Image: Microsoft Research/Carnegie Mellon

Microsoft Research and a team at Carnegie Mellon University have developed a system that can train machines to examine an image and seek to answer questions the way a human might ask them.

Microsoft's latest effort in developing the tools for artificial intelligence focus on the field of so-called 'image-question answering', which aims to automatically answer natural-language questions about the content of a given image.

That's easier than it sounds, even for a seemingly simple image of a dog sitting in a bike basket. To answer the question, 'What's sitting in the basket on a bicycle?' requires multi-step reasoning, the researchers from Carnegie Mellon and Microsoft Research noted.

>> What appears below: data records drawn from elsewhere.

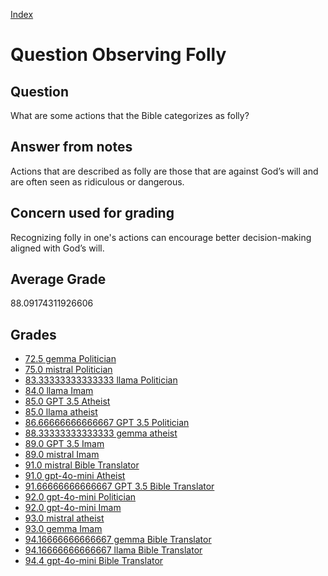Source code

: 
[Index](../../index.md)
# Question Observing Folly
## Question
What are some actions that the Bible categorizes as folly?

## Answer from notes
Actions that are described as folly are those that are against God’s will and are often seen as ridiculous or dangerous.

## Concern used for grading
Recognizing folly in one's actions can encourage better decision-making aligned with God’s will.

## Average Grade
88.09174311926606

## Grades
 * [72.5 gemma Politician](../answers/gemma_Politician/Observing_Folly.md)
 * [75.0 mistral Politician](../answers/mistral_Politician/Observing_Folly.md)
 * [83.33333333333333 llama Politician](../answers/llama_Politician/Observing_Folly.md)
 * [84.0 llama Imam](../answers/llama_Imam/Observing_Folly.md)
 * [85.0 GPT 3.5 Atheist](../answers/GPT_3.5_Atheist/Observing_Folly.md)
 * [85.0 llama atheist](../answers/llama_atheist/Observing_Folly.md)
 * [86.66666666666667 GPT 3.5 Politician](../answers/GPT_3.5_Politician/Observing_Folly.md)
 * [88.33333333333333 gemma atheist](../answers/gemma_atheist/Observing_Folly.md)
 * [89.0 GPT 3.5 Imam](../answers/GPT_3.5_Imam/Observing_Folly.md)
 * [89.0 mistral Imam](../answers/mistral_Imam/Observing_Folly.md)
 * [91.0 mistral Bible Translator](../answers/mistral_Bible_Translator/Observing_Folly.md)
 * [91.0 gpt-4o-mini Atheist](../answers/gpt-4o-mini_Atheist/Observing_Folly.md)
 * [91.66666666666667 GPT 3.5 Bible Translator](../answers/GPT_3.5_Bible_Translator/Observing_Folly.md)
 * [92.0 gpt-4o-mini Politician](../answers/gpt-4o-mini_Politician/Observing_Folly.md)
 * [92.0 gpt-4o-mini Imam](../answers/gpt-4o-mini_Imam/Observing_Folly.md)
 * [93.0 mistral atheist](../answers/mistral_atheist/Observing_Folly.md)
 * [93.0 gemma Imam](../answers/gemma_Imam/Observing_Folly.md)
 * [94.16666666666667 gemma Bible Translator](../answers/gemma_Bible_Translator/Observing_Folly.md)
 * [94.16666666666667 llama Bible Translator](../answers/llama_Bible_Translator/Observing_Folly.md)
 * [94.4 gpt-4o-mini Bible Translator](../answers/gpt-4o-mini_Bible_Translator/Observing_Folly.md)
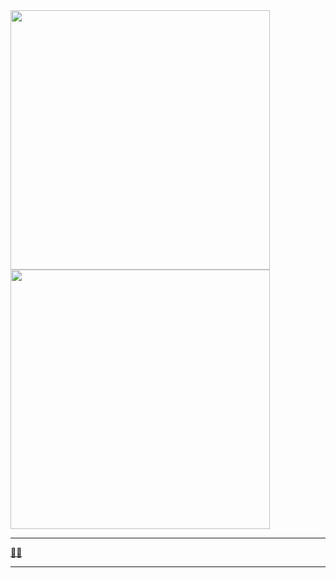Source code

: <div style="display: flex; align-items: center;">
<a href="https://github.com/quackNicolas">
<img width="415px" src="https://github-readme-stats.vercel.app/api?username=quackNicolas&show_icons=true&theme=dracula&include_all_commits=true&count_private=true">
<img width="415px" src="https://github-readme-stats.vercel.app/api/top-langs/?username=quackNicolas&layout=compact">
 </div>
 <hr>
 🗿🍷
 <hr>

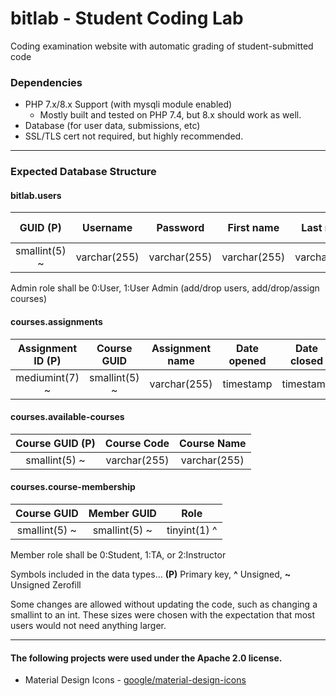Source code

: # bitlab - Student Coding Lab
Coding examination website with automatic grading of student-submitted code

### Dependencies
- PHP 7.x/8.x Support (with mysqli module enabled)
  - Mostly built and tested on PHP 7.4, but 8.x should work as well.
- Database (for user data, submissions, etc)
- SSL/TLS cert not required, but highly recommended.

---
### Expected Database Structure

#### bitlab.users
| GUID (P) | Username | Password | First name | Last name | Admin Role | Date Updated | Last Seen |
|:-----:|:-----:|:-----:|:-----:|:-----:|:-----:|:-----:|:-----:|
|smallint(5) ~|varchar(255)|varchar(255)|varchar(255)|varchar(255)|tinyint(1) ^|timestamp|timestamp|
Admin role shall be 0:User, 1:User Admin (add/drop users, add/drop/assign courses)

#### courses.assignments
| Assignment ID (P)| Course GUID | Assignment name | Date opened | Date closed |
|:-----:|:-----:|:-----:|:-----:|:-----:|
|mediumint(7) ~|smallint(5) ~|varchar(255)|timestamp|timestamp|

#### courses.available-courses
| Course GUID (P) | Course Code | Course Name |
|:-----:|:-----:|:-----:|
|smallint(5) ~|varchar(255)|varchar(255)|

#### courses.course-membership
| Course GUID | Member GUID | Role |
|:-----:|:-----:|:-----:|
|smallint(5) ~|smallint(5) ~|tinyint(1) ^|
Member role shall be 0:Student, 1:TA, or 2:Instructor

Symbols included in the data types...
**(P)** Primary key,
**^** Unsigned,
**~** Unsigned Zerofill

Some changes are allowed without updating the code, such as changing a smallint to an int. These sizes were chosen with the expectation that most users would not need anything larger.

---

#### The following projects were used under the Apache 2.0 license.
- Material Design Icons - [google/material-design-icons](https://github.com/google/material-design-icons)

The system would, they pointed out, "need to first locate those objects (eg basket, bicycle) and concepts (eg sitting in) referred to in the question, then gradually rule out irrelevant objects, and finally pinpoint the regions that are most indicative to infer the answer (ie dogs in the example)."

The area of study builds on advances in computer vision and natural-language processing -- areas in which Google has also boasted progress recently using artificial neural networks.

Microsoft's answer to the multi-step reasoning challenge in image-question answering is Stack Attention Networks, offering a multi-layered approach to the "attention mechanism" that has been used to solve image captioning and machine-translation challenges. The researchers offer a deep dive into how their model works here.

Microsoft sees potential for the "breakthrough" in leading to new applications that require real-time recommendations and anticipate human needs -- for example, a warning system for bicyclists on a helmet-mounted camera.

The system could continually ask itself questions such as, 'What is on the left side behind me?' or 'Are any other bikes going to pass me from the left?' or 'Are there any runners close to me that I might not see?', Microsoft Research points out in a blog.

The idea is to model human behaviour to solve problems, which would be translated as suggestions to the biker via a speech synthesiser. The answers could include directions to avoid accidents.

Microsoft doesn't mention autonomous vehicles, but it recently made a roundabout commitment to work with Volvo on the technology, which presumably could benefit from this too.

"With this system, the image goes through deep neural networks, deciding which regions are relevant to the question, and suppressing irrelevant information," Xiaodong He, a deep-learning researcher at Microsoft Research who contributed to the paper, said.